Robert Olen Butler’s novel Perfume River speaks to us, who were ages 17-23 in the 1960s, and to whom the air and airwaves filled with arguments pro- and anti-war, and who, with great uncertainty, went to Vietnam. We, marshaling those arguments a 20-year-old is capable of marshaling, went. Others went to graduate school. Some few went to Canada.

This callow farm boy was dropped unceremoniously into a social, political, artistic caldron of the University of Wisconsin 1965-1969, hotbed of anti-war sentiment against America and the War in Vietnam. I sorted through the rage, pleading, weeping, and blandishments of the public space, of my nineteen-year-old Princeton girlfriend, a family oral history of twentieth-century Communist-Socialist genocides, and my own lust for adventure, made my decision, and went.
And the man-boys of the Merrill High School Class of 1965 mostly went––draftees or volunteers—into the military.
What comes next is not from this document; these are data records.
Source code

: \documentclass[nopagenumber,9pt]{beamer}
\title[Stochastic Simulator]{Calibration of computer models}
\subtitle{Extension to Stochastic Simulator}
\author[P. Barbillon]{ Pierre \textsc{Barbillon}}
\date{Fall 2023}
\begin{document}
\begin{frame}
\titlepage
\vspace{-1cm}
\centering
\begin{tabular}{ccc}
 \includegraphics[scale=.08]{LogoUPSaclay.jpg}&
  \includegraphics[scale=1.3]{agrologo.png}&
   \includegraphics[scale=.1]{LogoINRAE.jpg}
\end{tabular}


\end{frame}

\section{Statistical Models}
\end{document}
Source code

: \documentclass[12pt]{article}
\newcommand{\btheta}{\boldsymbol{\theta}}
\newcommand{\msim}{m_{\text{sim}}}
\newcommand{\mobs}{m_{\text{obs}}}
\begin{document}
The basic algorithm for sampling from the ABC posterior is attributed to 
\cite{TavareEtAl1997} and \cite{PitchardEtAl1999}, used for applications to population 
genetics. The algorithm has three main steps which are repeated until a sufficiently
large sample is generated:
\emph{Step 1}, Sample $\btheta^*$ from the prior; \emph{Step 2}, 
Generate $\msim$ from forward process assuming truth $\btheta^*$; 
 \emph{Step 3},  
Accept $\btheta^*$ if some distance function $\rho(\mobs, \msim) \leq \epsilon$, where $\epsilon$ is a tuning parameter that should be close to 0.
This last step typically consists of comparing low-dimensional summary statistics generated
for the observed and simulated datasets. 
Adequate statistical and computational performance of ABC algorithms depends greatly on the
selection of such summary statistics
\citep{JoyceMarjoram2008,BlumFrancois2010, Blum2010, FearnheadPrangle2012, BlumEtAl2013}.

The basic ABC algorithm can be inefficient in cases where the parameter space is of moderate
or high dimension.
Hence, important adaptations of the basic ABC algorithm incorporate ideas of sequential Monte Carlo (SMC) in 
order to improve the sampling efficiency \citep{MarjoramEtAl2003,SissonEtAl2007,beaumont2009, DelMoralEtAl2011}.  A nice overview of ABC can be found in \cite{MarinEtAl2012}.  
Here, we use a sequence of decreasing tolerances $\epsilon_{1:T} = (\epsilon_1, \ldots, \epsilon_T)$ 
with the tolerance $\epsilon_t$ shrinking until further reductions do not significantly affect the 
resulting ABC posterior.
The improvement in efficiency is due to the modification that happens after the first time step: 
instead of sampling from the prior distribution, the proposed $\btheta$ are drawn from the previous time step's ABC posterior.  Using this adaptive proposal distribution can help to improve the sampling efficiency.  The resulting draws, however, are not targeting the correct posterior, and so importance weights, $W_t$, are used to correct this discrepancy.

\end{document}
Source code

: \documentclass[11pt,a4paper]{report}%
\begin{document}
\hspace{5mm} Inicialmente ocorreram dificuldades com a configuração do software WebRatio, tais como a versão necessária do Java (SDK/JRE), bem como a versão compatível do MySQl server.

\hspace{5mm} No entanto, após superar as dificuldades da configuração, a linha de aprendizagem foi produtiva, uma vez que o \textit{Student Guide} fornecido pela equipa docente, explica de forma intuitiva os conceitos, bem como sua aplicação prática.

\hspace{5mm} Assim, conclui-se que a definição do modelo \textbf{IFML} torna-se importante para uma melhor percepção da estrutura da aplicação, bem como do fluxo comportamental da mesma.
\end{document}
Drenched beneath a Niagara Falls of “facts,” they ‘stepped forward. My male friends of the University of Wisconsin class of 1969, not so much. Some few went to Canada, but most wrangled graduate school placements until the lottery and the Nixon-Kissinger drawdown obviated the moral issue.

My subsequent military career was in reconnaissance and intelligence, a great portion of that time in the business of deception and counter-deception. Our rule of thumb was that deception is most effective when it is at least 90% fact based.The storyteller tells a story. The journalist tells a fact. The storyteller gives you pause to think. The journalist tells you what to think. In the deception business, we learned to control the narrative, to tell the story, picking facts from here and there, like bricks in the building of an edifice. Facts are mutable.
Perfume River is a worthy read, worthier yet when re-read, and yet more so the third time. Read carefully. Each multi-layered sentence speaks to the moment, but also to another moment in the speaker’s past, to a moment in the historical past.There is nothing in Robert Olen Butler’s literary oeuvre to makes one suspect that he does not know exactly what he is doing.
One observes the novel’s last crucial scene:
And Robert sees Bob. Half a dozen strides away. Their eyes lock.
Bob stops.
They look at each other.
Bob lifts his right hand, moves it up to his chest, and then reaches inside his coat. He pauses. For a moment Robert thinks Bob is feeling his heart. Is he in pain? But Bob’s hand is moving again, emerging.
A pistol, in profile against his chest, moving now, turning, the barrel coming round, …
Robert hasn’t time to think, to perseverate, argue, read, seek counsel, weigh emotion with logic. He places himself between the gun and his people.